In a regular series, Land of Dope and Tories is reviewing publications from the weird and wonderful world of specialist magazines. This week: Shooting Gazette

Tagline: ‘Driven Shooting’s Finest Journal’

Price: £4.10

Who is this magazine for? Now, if that lovely Peter Wilson chap who won a gold medal for GB taught us anything, it’s that shooting is a sport. Not something where animals or people get hurt. Just a nice sport. Like fencing. Or horse dancing. Peter shot clays, which have the heft and taste of a three-day old Greggs steak bake. What they most definitely didn’t have was a central nervous system.

Shooting Gazette is pitched towards a different type of gun enthusiast. To be clear – this not pitched at the Danny Dyer ‘ere, geez…’eez got a shooter!’ end of the market. No, this is a magazine for gentlemen. Gentlemen who enjoy blasting birds out of the sky.

What did you get for your £4.10? As you’d expect for a mag that is aimed at people who either own a country estate or are good mates with someone who does, production values are high. The 122 pages of January’s edition are glossy. The full-colour group photos of white men wearing identical green wax jackets and stout boots are plentiful.

shooting party

A typically diverse shooting party.

The writing is solid. The correspondents are called Will, Giles, Ben, James and Barney. This is a toilet read of substance.

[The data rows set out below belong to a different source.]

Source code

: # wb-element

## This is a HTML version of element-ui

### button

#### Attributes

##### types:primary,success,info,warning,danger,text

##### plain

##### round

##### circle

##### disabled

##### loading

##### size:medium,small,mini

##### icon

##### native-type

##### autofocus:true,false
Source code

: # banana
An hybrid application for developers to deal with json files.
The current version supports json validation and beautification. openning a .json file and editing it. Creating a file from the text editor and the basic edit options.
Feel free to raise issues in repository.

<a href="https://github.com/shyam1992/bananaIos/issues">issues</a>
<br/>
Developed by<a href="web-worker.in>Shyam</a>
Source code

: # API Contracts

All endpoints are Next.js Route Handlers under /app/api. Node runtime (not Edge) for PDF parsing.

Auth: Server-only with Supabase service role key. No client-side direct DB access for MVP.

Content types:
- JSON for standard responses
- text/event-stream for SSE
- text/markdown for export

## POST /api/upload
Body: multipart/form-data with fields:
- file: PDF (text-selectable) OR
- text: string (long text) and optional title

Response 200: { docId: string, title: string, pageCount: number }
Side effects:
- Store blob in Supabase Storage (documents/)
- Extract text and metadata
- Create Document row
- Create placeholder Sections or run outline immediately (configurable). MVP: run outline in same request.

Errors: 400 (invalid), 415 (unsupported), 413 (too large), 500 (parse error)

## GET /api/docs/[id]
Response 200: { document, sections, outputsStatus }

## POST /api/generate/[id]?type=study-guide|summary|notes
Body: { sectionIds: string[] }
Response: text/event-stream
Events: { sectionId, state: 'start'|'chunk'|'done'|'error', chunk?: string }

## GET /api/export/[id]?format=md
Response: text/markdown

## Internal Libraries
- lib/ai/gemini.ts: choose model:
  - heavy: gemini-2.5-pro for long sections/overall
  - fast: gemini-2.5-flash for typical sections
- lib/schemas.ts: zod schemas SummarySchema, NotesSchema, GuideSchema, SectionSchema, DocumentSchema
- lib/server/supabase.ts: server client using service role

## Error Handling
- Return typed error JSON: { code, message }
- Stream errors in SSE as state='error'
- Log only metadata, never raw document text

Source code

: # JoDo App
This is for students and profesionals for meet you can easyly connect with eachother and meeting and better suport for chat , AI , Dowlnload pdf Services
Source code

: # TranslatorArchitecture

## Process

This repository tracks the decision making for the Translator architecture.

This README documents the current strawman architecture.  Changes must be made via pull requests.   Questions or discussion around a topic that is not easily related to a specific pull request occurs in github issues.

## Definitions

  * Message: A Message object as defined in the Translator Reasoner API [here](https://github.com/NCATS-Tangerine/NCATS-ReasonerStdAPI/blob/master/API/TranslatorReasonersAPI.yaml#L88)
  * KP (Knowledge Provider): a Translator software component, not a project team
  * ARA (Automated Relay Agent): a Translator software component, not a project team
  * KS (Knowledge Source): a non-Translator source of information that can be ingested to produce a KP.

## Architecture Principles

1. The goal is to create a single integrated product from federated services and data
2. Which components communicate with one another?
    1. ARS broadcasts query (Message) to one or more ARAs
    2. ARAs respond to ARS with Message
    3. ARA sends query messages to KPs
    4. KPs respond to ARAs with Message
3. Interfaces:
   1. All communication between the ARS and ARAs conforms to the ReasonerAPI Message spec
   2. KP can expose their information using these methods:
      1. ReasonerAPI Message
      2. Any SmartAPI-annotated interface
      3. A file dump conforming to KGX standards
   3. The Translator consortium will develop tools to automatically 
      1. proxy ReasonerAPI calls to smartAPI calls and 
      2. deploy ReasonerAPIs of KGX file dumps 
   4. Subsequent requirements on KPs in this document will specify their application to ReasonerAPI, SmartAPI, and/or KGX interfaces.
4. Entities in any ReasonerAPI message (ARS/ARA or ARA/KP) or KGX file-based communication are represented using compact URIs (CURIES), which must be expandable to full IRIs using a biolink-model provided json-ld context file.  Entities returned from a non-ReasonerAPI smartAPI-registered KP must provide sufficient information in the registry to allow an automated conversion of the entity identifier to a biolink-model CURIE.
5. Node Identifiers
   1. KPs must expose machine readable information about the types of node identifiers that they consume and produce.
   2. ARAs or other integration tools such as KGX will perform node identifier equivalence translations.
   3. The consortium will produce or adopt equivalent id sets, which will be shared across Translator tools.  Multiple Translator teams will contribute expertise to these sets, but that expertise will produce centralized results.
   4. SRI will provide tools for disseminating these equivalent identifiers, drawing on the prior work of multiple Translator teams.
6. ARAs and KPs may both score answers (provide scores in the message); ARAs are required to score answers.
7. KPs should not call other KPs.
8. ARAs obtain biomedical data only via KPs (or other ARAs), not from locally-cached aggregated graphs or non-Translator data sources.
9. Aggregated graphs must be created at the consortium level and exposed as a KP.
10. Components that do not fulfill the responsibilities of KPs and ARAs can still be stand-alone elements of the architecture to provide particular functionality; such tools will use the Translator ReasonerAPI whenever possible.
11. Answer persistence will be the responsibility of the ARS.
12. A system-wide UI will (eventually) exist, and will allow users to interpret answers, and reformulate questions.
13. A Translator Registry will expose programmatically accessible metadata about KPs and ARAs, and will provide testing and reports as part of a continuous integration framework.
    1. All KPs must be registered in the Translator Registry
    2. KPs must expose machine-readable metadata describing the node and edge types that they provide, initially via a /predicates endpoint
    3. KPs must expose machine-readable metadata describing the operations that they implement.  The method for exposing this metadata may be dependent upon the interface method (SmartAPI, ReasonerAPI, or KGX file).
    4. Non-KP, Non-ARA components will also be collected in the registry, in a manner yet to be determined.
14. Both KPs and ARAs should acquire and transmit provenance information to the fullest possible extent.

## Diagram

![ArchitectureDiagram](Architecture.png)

The mag comes in four sections: gazetteer (regulars, news-in-briefs, and The Great Debate, of which more in a second), features (eight this month), reviews and a ten page supplement on gun dogs. Rather disappointingly, gun dogs are not guns shaped like dogs. Or dogs shaped like guns.

The tone and content of magazine is summed up perfectly by The Great Debate page. This is Shooting Gazette‘s take on a classic magazine trick, where you get two columnists to write diametrically opposing views about some trifle. Usually these are titled in emphatic capitals: ‘YES’ and ‘NO’ or ‘FOR’ and ‘AGAINST’. In Shooting Gazette the battle lines are ‘Yes please’ and ‘Rather not’. (This raging debate was on the acceptability or otherwise of woodcock shooting. The case against largely boils down to the fact that they’re a bit shit to eat.)

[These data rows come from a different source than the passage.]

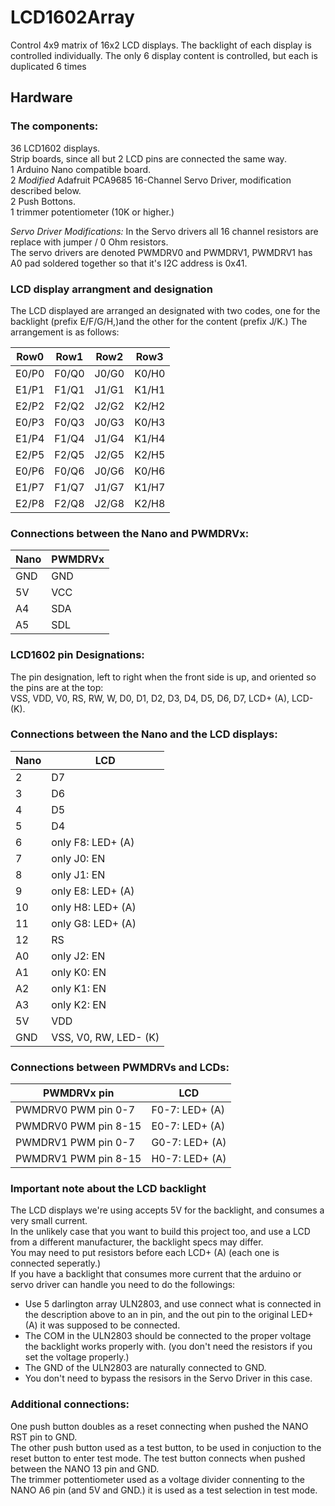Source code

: # LCD1602Array

Control 4x9 matrix of 16x2 LCD displays.
The backlight of each display is controlled individually.
The only 6 display content is controlled, but each is duplicated 6 times

## Hardware

### The components:
36 LCD1602 displays.<br/>
Strip boards, since all but 2 LCD pins are connected the same way.<br/>
1 Arduino Nano compatible board.<br/>
2 *Modified* Adafruit PCA9685 16-Channel Servo Driver, modification described below.<br/>
2 Push Bottons.<br/>
1 trimmer potentiometer (10K or higher.)<br/>

*Servo Driver Modifications:* In the Servo drivers all 16 channel resistors are replace with jumper / 0 Ohm resistors.<br/>
The servo drivers are denoted PWMDRV0 and PWMDRV1, PWMDRV1 has A0 pad soldered together so that it's I2C address is 0x41.<br/>

### LCD display arrangment and designation
The LCD displayed are arranged an designated with two codes, one for the backlight (prefix E/F/G/H,)and the other for the content (prefix J/K.) The arrangement is as follows:

| Row0  | Row1  | Row2  | Row3  |
|-------|-------|-------|-------|
| E0/P0 | F0/Q0 | J0/G0 | K0/H0 |
| E1/P1 | F1/Q1 | J1/G1 | K1/H1 |
| E2/P2 | F2/Q2 | J2/G2 | K2/H2 |
| E0/P3 | F0/Q3 | J0/G3 | K0/H3 |
| E1/P4 | F1/Q4 | J1/G4 | K1/H4 |
| E2/P5 | F2/Q5 | J2/G5 | K2/H5 |
| E0/P6 | F0/Q6 | J0/G6 | K0/H6 |
| E1/P7 | F1/Q7 | J1/G7 | K1/H7 |
| E2/P8 | F2/Q8 | J2/G8 | K2/H8 |

### Connections between the Nano and PWMDRVx:

| Nano | PWMDRVx |
|------|-----|
| GND  | GND |
| 5V   | VCC |
| A4   | SDA |
| A5   | SDL |

### LCD1602 pin Designations:
The pin designation, left to right when the front side is up, and oriented so the pins are at the top:<br/>
VSS, VDD, V0, RS, RW, W, D0, D1, D2, D3, D4, D5, D6, D7, LCD+ (A), LCD- (K).

### Connections between the Nano and the LCD displays:

| Nano | LCD |
|------|-----|
|   2 | D7 |
|   3 | D6 |
|   4 | D5 |
|   5 | D4 |
|   6 | only F8: LED+ (A)|
|   7 | only J0: EN |
|   8 | only J1: EN |
|   9 | only E8: LED+ (A)|
|  10 | only H8: LED+ (A)|
|  11 | only G8: LED+ (A)|
|  12 | RS |
|  A0 | only J2: EN |
|  A1 | only K0: EN |
|  A2 | only K1: EN |
|  A3 | only K2: EN |
|  5V | VDD |
| GND | VSS, V0, RW, LED- (K)

### Connections between PWMDRVs and LCDs:
| PWMDRVx pin | LCD |
|-------------|-----|
| PWMDRV0 PWM pin 0-7  | F0-7: LED+ (A) |
| PWMDRV0 PWM pin 8-15 | E0-7: LED+ (A) |
| PWMDRV1 PWM pin 0-7  | G0-7: LED+ (A) |
| PWMDRV1 PWM pin 8-15 | H0-7: LED+ (A) |

### Important note about the LCD backlight
The LCD displays we're using accepts 5V for the backlight, and consumes a very small current. <br/>
In the unlikely case that you want to build this project too, and use a LCD from a different manufacturer, the backlight specs may differ.<br/>
You may need to put resistors before each LCD+ (A) (each one is connected seperatly.) <br/>
If you have a backlight that consumes more current that the arduino or servo driver can handle you need to do the followings:<br/>
* Use 5 darlington array ULN2803, and use connect what is connected in the description above to an in pin, and the out pin to the original LED+ (A) it was supposed to be connected.  
* The COM in the ULN2803 should be connected to the proper voltage the backlight works properly with. (you don't need the resistors if you set the voltage properly.)
* The GND of the ULN2803 are naturally connected to GND.
* You don't need to bypass the resisors in the Servo Driver in this case.

### Additional connections:
One push button doubles as a reset connecting when pushed the NANO RST pin to GND.<br/>
The other push button used as a test button, to be used in conjuction to the reset button to enter test mode. The test button connects when pushed between the NANO 13 pin and GND.<br/>
The trimmer pottentiometer used as a voltage divider connenting to the NANO A6 pin (and 5V and GND.) it is used as a test selection in test mode.<br/>
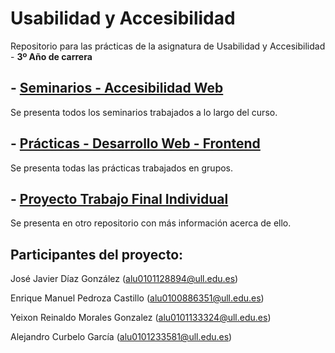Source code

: # Usabilidad y Accesibilidad

Repositorio para las prácticas de la asignatura de Usabilidad y Accesibilidad - **3º Año de carrera**

## - [Seminarios - Accesibilidad Web]()
Se presenta todos los seminarios trabajados a lo largo del curso.

## - [Prácticas - Desarrollo Web - Frontend]()
Se presenta todas las prácticas trabajados en grupos.

## - [Proyecto Trabajo Final Individual]()
Se presenta en otro repositorio con más información acerca de ello.


## Participantes del proyecto:
José Javier Díaz González (alu0101128894@ull.edu.es)

Enrique Manuel Pedroza Castillo (alu0100886351@ull.edu.es)

Yeixon Reinaldo Morales Gonzalez (alu0101133324@ull.edu.es)

Alejandro Curbelo García (alu0101233581@ull.edu.es)
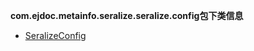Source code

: 
**com.ejdoc.metainfo.seralize.seralize.config包下类信息**


- [SeralizeConfig](metaInfoSeralize/com/ejdoc/metainfo/seralize/seralize/config/SeralizeConfig.md)  
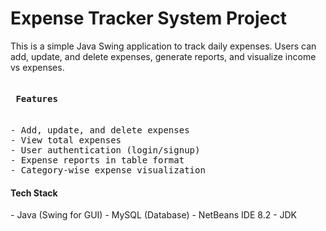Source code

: <h1>Expense Tracker System Project</h1>

<p>This is a simple Java Swing application to track daily expenses. 
Users can add, update, and delete expenses, generate reports, and 
visualize income vs expenses.</p>

<pre><h4> Features</h4>
- Add, update, and delete expenses
- View total expenses
- User authentication (login/signup)
- Expense reports in table format
- Category-wise expense visualization</pre>
                                       
<p><h4> Tech Stack</h4>
- Java (Swing for GUI)
- MySQL (Database)
- NetBeans IDE 8.2
- JDK </p>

My favourite section is the reviews. Now I know review sections are usually for expensive, over-aspirational stuff that PR friends have lent to the mag’s staff for a jolly. But the fact that a 230 grand Ferrari, houses for a snip at under £2.8m and B&Bs kicking off at £145 per person per night might pique the readers’ interest is…well, I was going to say revealing, but what you actually feel is simply ball-aching resentment at these stonkingly rich bastards.

Features: There were two reasons I picked up Shooting Gazette for this week’s Toilet Reading. The first is that there was only one copy in my local newsagent, and I took great pleasure in denying N4’s only resident pheasant-potter his monthly periodical. The second was the cover promising an article on ‘Classic shoot day gaffes’.

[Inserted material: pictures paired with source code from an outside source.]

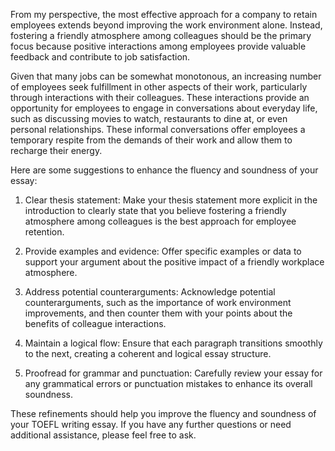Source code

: From my perspective, the most effective approach for a company to retain employees extends beyond improving the work environment alone. Instead, fostering a friendly atmosphere among colleagues should be the primary focus because positive interactions among employees provide valuable feedback and contribute to job satisfaction.

Given that many jobs can be somewhat monotonous, an increasing number of employees seek fulfillment in other aspects of their work, particularly through interactions with their colleagues. These interactions provide an opportunity for employees to engage in conversations about everyday life, such as discussing movies to watch, restaurants to dine at, or even personal relationships. These informal conversations offer employees a temporary respite from the demands of their work and allow them to recharge their energy.

Here are some suggestions to enhance the fluency and soundness of your essay:

1. Clear thesis statement: Make your thesis statement more explicit in the introduction to clearly state that you believe fostering a friendly atmosphere among colleagues is the best approach for employee retention.

2. Provide examples and evidence: Offer specific examples or data to support your argument about the positive impact of a friendly workplace atmosphere.

3. Address potential counterarguments: Acknowledge potential counterarguments, such as the importance of work environment improvements, and then counter them with your points about the benefits of colleague interactions.

4. Maintain a logical flow: Ensure that each paragraph transitions smoothly to the next, creating a coherent and logical essay structure.

5. Proofread for grammar and punctuation: Carefully review your essay for any grammatical errors or punctuation mistakes to enhance its overall soundness.

These refinements should help you improve the fluency and soundness of your TOEFL writing essay. If you have any further questions or need additional assistance, please feel free to ask.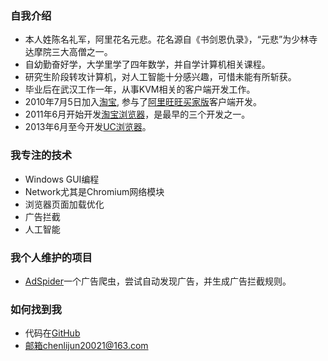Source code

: ### 自我介绍

* 本人姓陈名礼军，阿里花名元悲。花名源自《书剑恩仇录》，“元悲”为少林寺达摩院三大高僧之一。
* 自幼勤奋好学，大学里学了四年数学，并自学计算机相关课程。
* 研究生阶段转攻计算机，对人工智能十分感兴趣，可惜未能有所斩获。
* 毕业后在武汉工作一年，从事KVM相关的客户端开发工作。
* 2010年7月5日加入[淘宝](http://www.taobao.com), 参与了[阿里旺旺买家版](http://wangwang.taobao.com/)客户端开发。
* 2011年6月开始开发[淘宝浏览器](http://browser.taobao.com/)，是最早的三个开发之一。
* 2013年6月至今开发[UC浏览器](http://www.uc.cn/)。

### 我专注的技术
* Windows GUI编程
* Network尤其是Chromium网络模块
* 浏览器页面加载优化
* 广告拦截
* 人工智能

### 我个人维护的项目
* [AdSpider](https://github.com/yuanbei/adspider)一个广告爬虫，尝试自动发现广告，并生成广告拦截规则。

### 如何找到我
* 代码在[GitHub](https://github.com/yuanbei)
* 邮箱chenlijun20021@163.com
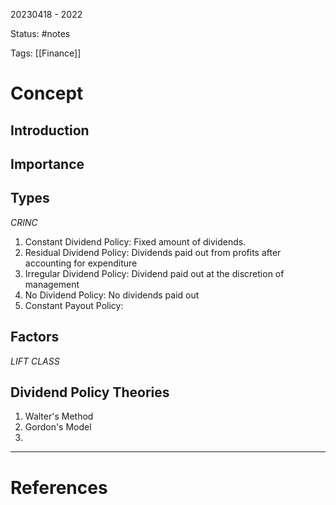 20230418 - 2022

Status: #notes

Tags: [[Finance]]

# Concept
## Introduction


## Importance


## Types
*CRINC*

1. Constant Dividend Policy: Fixed amount of dividends.
2. Residual Dividend Policy: Dividends paid out from profits after accounting for expenditure
3. Irregular Dividend Policy: Dividend paid out at the discretion of management
4. No Dividend Policy: No dividends paid out
5. Constant Payout Policy: 

## Factors
*LIFT CLASS*

## Dividend Policy Theories
1. Walter's Method
2. Gordon's Model
3. 

---
# References
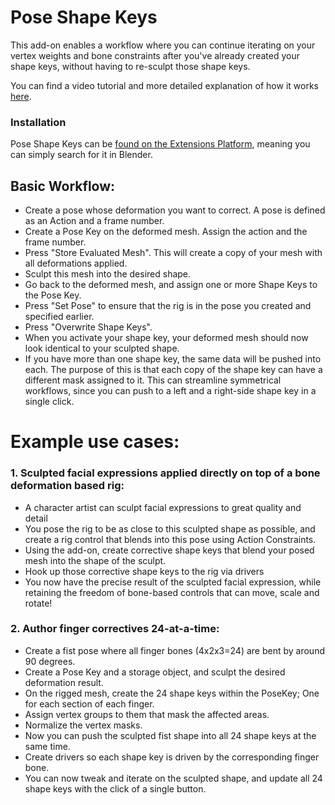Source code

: # Pose Shape Keys

This add-on enables a workflow where you can continue iterating on your vertex weights and bone constraints after you've already created your shape keys, without having to re-sculpt those shape keys.

You can find a video tutorial and more detailed explanation of how it works [here](https://studio.blender.org/blog/rig-with-shape-keys-like-never-before/).


### Installation
Pose Shape Keys can be [found on the Extensions Platform](https://extensions.blender.org/add-ons/pose-shape-keys/), meaning you can simply search for it in Blender.

## Basic Workflow:
- Create a pose whose deformation you want to correct. A pose is defined as an Action and a frame number.
- Create a Pose Key on the deformed mesh. Assign the action and the frame number.
- Press "Store Evaluated Mesh". This will create a copy of your mesh with all deformations applied.
- Sculpt this mesh into the desired shape.
- Go back to the deformed mesh, and assign one or more Shape Keys to the Pose Key.
- Press "Set Pose" to ensure that the rig is in the pose you created and specified earlier.
- Press "Overwrite Shape Keys".
- When you activate your shape key, your deformed mesh should now look identical to your sculpted shape.
- If you have more than one shape key, the same data will be pushed into each. 
The purpose of this is that each copy of the shape key can have a different mask assigned to it.
This can streamline symmetrical workflows, since you can push to a left and a right-side shape key in a single click.

# Example use cases:

### 1. Sculpted facial expressions applied directly on top of a bone deformation based rig:
- A character artist can sculpt facial expressions to great quality and detail
- You pose the rig to be as close to this sculpted shape as possible, and create a rig control that blends into this pose using Action Constraints.
- Using the add-on, create corrective shape keys that blend your posed mesh into the shape of the sculpt.
- Hook up those corrective shape keys to the rig via drivers
- You now have the precise result of the sculpted facial expression, while retaining the freedom of bone-based controls that can move, scale and rotate!

### 2. Author finger correctives 24-at-a-time:
- Create a fist pose where all finger bones (4x2x3=24) are bent by around 90 degrees.
- Create a Pose Key and a storage object, and sculpt the desired deformation result.
- On the rigged mesh, create the 24 shape keys within the PoseKey; One for each section of each finger.
- Assign vertex groups to them that mask the affected areas.
- Normalize the vertex masks.
- Now you can push the sculpted fist shape into all 24 shape keys at the same time.
- Create drivers so each shape key is driven by the corresponding finger bone.
- You can now tweak and iterate on the sculpted shape, and update all 24 shape keys with the click of a single button.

It turns out that there are social faux pas lurking in every shoot. Some of the errors I had expected (shooting the host’s wife, forgetting your gun, tramping fresh dog shit through the gun room), but there were plenty I hadn’t even considered (having your dog gather up someone else’s shot birds, forgetting to thank the ‘beaters’, not taking any pheasants home with you at the end of the day because your pantry is already too stuffed with delicious, cold money). This piece was not quite  the You’ve Been Maimed comedy feast I  hoped for, but at least I now know what to do if I ever get invited to a shoot. Not turn up.

The other features were less amusing and comprised of travel brochure shots of verdant, frigid British countryside full of tweedy men pointing guns at the sky.

shooting, foggy

Lovely day for it.

Adverts: Guns are sexy aren’t they? Really sexy.

gun advert

Phwoar. It’s like a beautiful cravat. The cravat of death.

Interestingly, second hand guns are sold in a very similar way to second hand cars in local newspapers. One flattering photo in a good light, lots of dense text and obscure acronyms, and at least one vintage gem on the page that’s going for a truly fuck off price. ‘A pair of vintage Berettas, sir? That’ll be £110,000.’

Mind you, these are people with so much land that more than one company has placed classified ads for their services in building car parks.

Other than that, there’s all the wellies, dog food, 4x4s and gun cartridges you could hope for. Unless you want anything in a colour that isn’t green or brown, in which case, you can just jog on right now.

Letters page: There was a letters page. Unfortunately it was quite dull, and made you feel as if you were stuck at the bar of a country pub listening to Don telling his story about the last pheasant he ever shot for the fifth time. 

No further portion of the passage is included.